━━━ THE RECORDS ━━━

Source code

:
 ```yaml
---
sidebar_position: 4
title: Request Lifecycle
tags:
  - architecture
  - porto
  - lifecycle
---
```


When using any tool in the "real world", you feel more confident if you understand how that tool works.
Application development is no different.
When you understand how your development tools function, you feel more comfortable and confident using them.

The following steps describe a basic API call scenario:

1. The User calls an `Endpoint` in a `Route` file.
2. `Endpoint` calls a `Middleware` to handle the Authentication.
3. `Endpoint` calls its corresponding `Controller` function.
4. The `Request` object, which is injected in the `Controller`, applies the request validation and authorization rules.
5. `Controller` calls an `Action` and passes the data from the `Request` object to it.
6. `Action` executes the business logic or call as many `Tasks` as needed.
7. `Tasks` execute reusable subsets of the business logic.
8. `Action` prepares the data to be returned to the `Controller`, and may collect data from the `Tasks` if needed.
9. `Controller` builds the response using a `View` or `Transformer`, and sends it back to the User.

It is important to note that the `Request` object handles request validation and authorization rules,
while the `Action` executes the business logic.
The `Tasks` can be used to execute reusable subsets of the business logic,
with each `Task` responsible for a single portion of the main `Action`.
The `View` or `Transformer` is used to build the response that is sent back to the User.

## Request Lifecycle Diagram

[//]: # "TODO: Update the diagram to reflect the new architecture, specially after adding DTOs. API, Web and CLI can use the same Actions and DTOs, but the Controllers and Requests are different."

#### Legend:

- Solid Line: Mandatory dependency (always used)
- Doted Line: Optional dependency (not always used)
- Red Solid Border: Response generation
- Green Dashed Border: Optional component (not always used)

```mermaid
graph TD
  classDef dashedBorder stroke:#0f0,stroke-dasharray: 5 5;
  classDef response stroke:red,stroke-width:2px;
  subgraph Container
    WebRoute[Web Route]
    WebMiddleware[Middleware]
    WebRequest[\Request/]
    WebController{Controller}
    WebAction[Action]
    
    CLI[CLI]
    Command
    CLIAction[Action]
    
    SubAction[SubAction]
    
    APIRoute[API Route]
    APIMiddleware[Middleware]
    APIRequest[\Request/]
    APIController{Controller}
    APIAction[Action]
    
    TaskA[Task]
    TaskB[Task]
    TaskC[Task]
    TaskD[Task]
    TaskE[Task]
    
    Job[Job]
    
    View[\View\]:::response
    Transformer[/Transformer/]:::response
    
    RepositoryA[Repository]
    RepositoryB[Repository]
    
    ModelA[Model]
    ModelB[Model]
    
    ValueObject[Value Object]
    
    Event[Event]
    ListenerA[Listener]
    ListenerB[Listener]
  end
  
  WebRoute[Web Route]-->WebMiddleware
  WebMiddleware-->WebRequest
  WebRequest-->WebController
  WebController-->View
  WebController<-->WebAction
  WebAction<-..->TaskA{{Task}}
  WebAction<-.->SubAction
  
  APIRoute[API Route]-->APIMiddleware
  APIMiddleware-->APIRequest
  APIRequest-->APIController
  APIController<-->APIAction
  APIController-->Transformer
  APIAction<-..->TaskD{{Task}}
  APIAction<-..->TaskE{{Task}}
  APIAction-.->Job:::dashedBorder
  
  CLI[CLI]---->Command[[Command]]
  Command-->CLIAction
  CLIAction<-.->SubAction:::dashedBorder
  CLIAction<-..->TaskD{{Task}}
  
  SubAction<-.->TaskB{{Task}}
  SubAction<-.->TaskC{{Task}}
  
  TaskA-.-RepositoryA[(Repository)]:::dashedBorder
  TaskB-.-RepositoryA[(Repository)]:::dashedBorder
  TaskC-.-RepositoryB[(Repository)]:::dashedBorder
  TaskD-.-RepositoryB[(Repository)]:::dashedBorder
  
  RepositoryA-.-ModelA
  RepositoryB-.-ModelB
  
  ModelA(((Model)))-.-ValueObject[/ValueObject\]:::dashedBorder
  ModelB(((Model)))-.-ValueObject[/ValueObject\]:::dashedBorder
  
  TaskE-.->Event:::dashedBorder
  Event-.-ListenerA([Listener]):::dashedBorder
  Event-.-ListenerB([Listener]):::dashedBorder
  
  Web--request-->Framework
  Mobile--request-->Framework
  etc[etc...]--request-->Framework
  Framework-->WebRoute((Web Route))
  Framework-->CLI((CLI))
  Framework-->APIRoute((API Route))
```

━━━

_TASK TO CARRY OUT_.
Each line above should be copied exactly, with no line missing.

_SOLVED EXERCISE_.
Source code

:
 ```yaml
---
sidebar_position: 4
title: Request Lifecycle
tags:
  - architecture
  - porto
  - lifecycle
---
```


When using any tool in the "real world", you feel more confident if you understand how that tool works.
Application development is no different.
When you understand how your development tools function, you feel more comfortable and confident using them.

The following steps describe a basic API call scenario:

1. The User calls an `Endpoint` in a `Route` file.
2. `Endpoint` calls a `Middleware` to handle the Authentication.
3. `Endpoint` calls its corresponding `Controller` function.
4. The `Request` object, which is injected in the `Controller`, applies the request validation and authorization rules.
5. `Controller` calls an `Action` and passes the data from the `Request` object to it.
6. `Action` executes the business logic or call as many `Tasks` as needed.
7. `Tasks` execute reusable subsets of the business logic.
8. `Action` prepares the data to be returned to the `Controller`, and may collect data from the `Tasks` if needed.
9. `Controller` builds the response using a `View` or `Transformer`, and sends it back to the User.

It is important to note that the `Request` object handles request validation and authorization rules,
while the `Action` executes the business logic.
The `Tasks` can be used to execute reusable subsets of the business logic,
with each `Task` responsible for a single portion of the main `Action`.
The `View` or `Transformer` is used to build the response that is sent back to the User.

## Request Lifecycle Diagram

[//]: # "TODO: Update the diagram to reflect the new architecture, specially after adding DTOs. API, Web and CLI can use the same Actions and DTOs, but the Controllers and Requests are different."

#### Legend:

- Solid Line: Mandatory dependency (always used)
- Doted Line: Optional dependency (not always used)
- Red Solid Border: Response generation
- Green Dashed Border: Optional component (not always used)

```mermaid
graph TD
  classDef dashedBorder stroke:#0f0,stroke-dasharray: 5 5;
  classDef response stroke:red,stroke-width:2px;
  subgraph Container
    WebRoute[Web Route]
    WebMiddleware[Middleware]
    WebRequest[\Request/]
    WebController{Controller}
    WebAction[Action]
    
    CLI[CLI]
    Command
    CLIAction[Action]
    
    SubAction[SubAction]
    
    APIRoute[API Route]
    APIMiddleware[Middleware]
    APIRequest[\Request/]
    APIController{Controller}
    APIAction[Action]
    
    TaskA[Task]
    TaskB[Task]
    TaskC[Task]
    TaskD[Task]
    TaskE[Task]
    
    Job[Job]
    
    View[\View\]:::response
    Transformer[/Transformer/]:::response
    
    RepositoryA[Repository]
    RepositoryB[Repository]
    
    ModelA[Model]
    ModelB[Model]
    
    ValueObject[Value Object]
    
    Event[Event]
    ListenerA[Listener]
    ListenerB[Listener]
  end
  
  WebRoute[Web Route]-->WebMiddleware
  WebMiddleware-->WebRequest
  WebRequest-->WebController
  WebController-->View
  WebController<-->WebAction
  WebAction<-..->TaskA{{Task}}
  WebAction<-.->SubAction
  
  APIRoute[API Route]-->APIMiddleware
  APIMiddleware-->APIRequest
  APIRequest-->APIController
  APIController<-->APIAction
  APIController-->Transformer
  APIAction<-..->TaskD{{Task}}
  APIAction<-..->TaskE{{Task}}
  APIAction-.->Job:::dashedBorder
  
  CLI[CLI]---->Command[[Command]]
  Command-->CLIAction
  CLIAction<-.->SubAction:::dashedBorder
  CLIAction<-..->TaskD{{Task}}
  
  SubAction<-.->TaskB{{Task}}
  SubAction<-.->TaskC{{Task}}
  
  TaskA-.-RepositoryA[(Repository)]:::dashedBorder
  TaskB-.-RepositoryA[(Repository)]:::dashedBorder
  TaskC-.-RepositoryB[(Repository)]:::dashedBorder
  TaskD-.-RepositoryB[(Repository)]:::dashedBorder
  
  RepositoryA-.-ModelA
  RepositoryB-.-ModelB
  
  ModelA(((Model)))-.-ValueObject[/ValueObject\]:::dashedBorder
  ModelB(((Model)))-.-ValueObject[/ValueObject\]:::dashedBorder
  
  TaskE-.->Event:::dashedBorder
  Event-.-ListenerA([Listener]):::dashedBorder
  Event-.-ListenerB([Listener]):::dashedBorder
  
  Web--request-->Framework
  Mobile--request-->Framework
  etc[etc...]--request-->Framework
  Framework-->WebRoute((Web Route))
  Framework-->CLI((CLI))
  Framework-->APIRoute((API Route))
```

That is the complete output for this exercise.